((

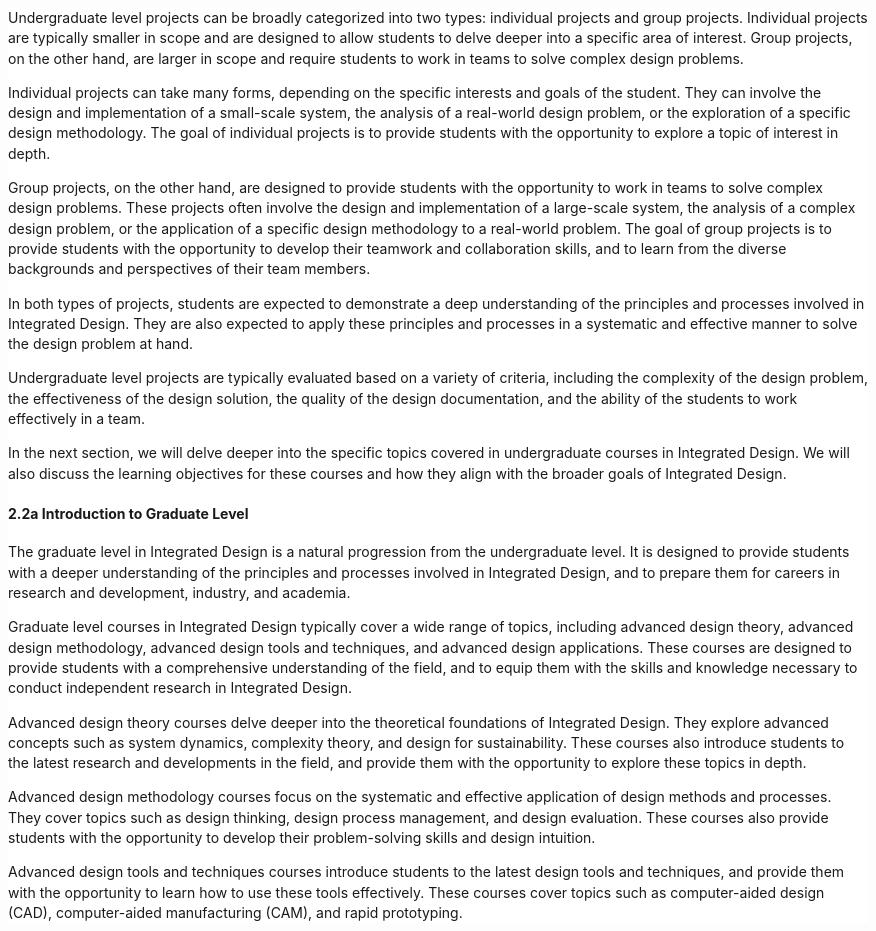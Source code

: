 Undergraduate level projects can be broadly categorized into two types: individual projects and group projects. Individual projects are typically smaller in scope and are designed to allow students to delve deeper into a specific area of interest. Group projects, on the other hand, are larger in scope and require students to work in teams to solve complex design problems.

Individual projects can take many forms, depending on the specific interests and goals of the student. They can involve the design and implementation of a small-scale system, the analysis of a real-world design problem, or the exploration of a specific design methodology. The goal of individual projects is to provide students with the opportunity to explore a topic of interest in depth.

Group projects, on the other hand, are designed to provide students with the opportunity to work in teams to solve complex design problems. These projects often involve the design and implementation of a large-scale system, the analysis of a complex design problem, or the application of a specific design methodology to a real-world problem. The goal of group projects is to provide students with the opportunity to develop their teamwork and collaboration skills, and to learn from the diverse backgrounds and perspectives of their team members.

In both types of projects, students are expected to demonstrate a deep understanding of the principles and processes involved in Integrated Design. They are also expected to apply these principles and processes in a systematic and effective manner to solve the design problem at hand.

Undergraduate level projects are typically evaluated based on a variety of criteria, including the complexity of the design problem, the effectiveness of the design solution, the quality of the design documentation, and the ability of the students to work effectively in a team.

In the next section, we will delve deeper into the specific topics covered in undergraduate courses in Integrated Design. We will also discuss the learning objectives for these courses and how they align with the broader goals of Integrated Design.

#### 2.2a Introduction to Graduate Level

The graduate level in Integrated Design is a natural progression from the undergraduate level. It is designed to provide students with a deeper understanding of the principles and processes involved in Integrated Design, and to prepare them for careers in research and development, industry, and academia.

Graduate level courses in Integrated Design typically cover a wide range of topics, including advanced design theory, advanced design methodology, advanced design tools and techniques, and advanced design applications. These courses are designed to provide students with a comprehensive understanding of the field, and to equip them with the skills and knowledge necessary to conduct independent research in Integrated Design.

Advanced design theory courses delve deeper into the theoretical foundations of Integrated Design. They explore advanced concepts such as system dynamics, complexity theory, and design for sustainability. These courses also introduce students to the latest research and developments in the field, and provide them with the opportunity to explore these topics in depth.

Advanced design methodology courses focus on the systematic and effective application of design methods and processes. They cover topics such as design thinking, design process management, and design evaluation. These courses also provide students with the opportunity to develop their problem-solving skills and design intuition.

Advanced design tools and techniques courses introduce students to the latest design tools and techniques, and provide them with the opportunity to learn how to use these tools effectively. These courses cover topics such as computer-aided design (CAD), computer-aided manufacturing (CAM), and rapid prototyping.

))
((

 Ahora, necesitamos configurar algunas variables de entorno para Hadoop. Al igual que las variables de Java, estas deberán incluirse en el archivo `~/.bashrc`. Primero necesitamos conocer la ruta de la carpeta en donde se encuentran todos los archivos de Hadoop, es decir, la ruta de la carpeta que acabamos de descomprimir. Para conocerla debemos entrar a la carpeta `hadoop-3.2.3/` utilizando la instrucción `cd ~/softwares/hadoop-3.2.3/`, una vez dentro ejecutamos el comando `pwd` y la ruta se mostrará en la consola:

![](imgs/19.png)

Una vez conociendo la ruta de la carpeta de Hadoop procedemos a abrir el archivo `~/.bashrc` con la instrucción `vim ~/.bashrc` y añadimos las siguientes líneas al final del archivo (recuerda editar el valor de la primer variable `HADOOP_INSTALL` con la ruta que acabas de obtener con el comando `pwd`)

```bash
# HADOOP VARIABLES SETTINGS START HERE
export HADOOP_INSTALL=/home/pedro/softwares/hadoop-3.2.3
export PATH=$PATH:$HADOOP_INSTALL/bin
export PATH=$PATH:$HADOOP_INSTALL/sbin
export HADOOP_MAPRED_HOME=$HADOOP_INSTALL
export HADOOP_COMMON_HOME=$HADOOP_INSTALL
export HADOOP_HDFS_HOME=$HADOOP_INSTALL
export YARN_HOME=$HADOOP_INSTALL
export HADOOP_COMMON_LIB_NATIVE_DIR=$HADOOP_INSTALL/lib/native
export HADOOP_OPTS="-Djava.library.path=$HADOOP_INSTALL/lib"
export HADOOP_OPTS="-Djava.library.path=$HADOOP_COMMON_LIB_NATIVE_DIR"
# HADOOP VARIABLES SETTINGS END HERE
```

))

EXERCISE DESCRIPTION:
Please write out, exactly as they appear above, only the lines in the stretch from the line with "In the next" through the line with "The graduate level".

EXERCISE SOLUTION:
In the next section, we will delve deeper into the specific topics covered in undergraduate courses in Integrated Design. We will also discuss the learning objectives for these courses and how they align with the broader goals of Integrated Design.

#### 2.2a Introduction to Graduate Level

The graduate level in Integrated Design is a natural progression from the undergraduate level. It is designed to provide students with a deeper understanding of the principles and processes involved in Integrated Design, and to prepare them for careers in research and development, industry, and academia.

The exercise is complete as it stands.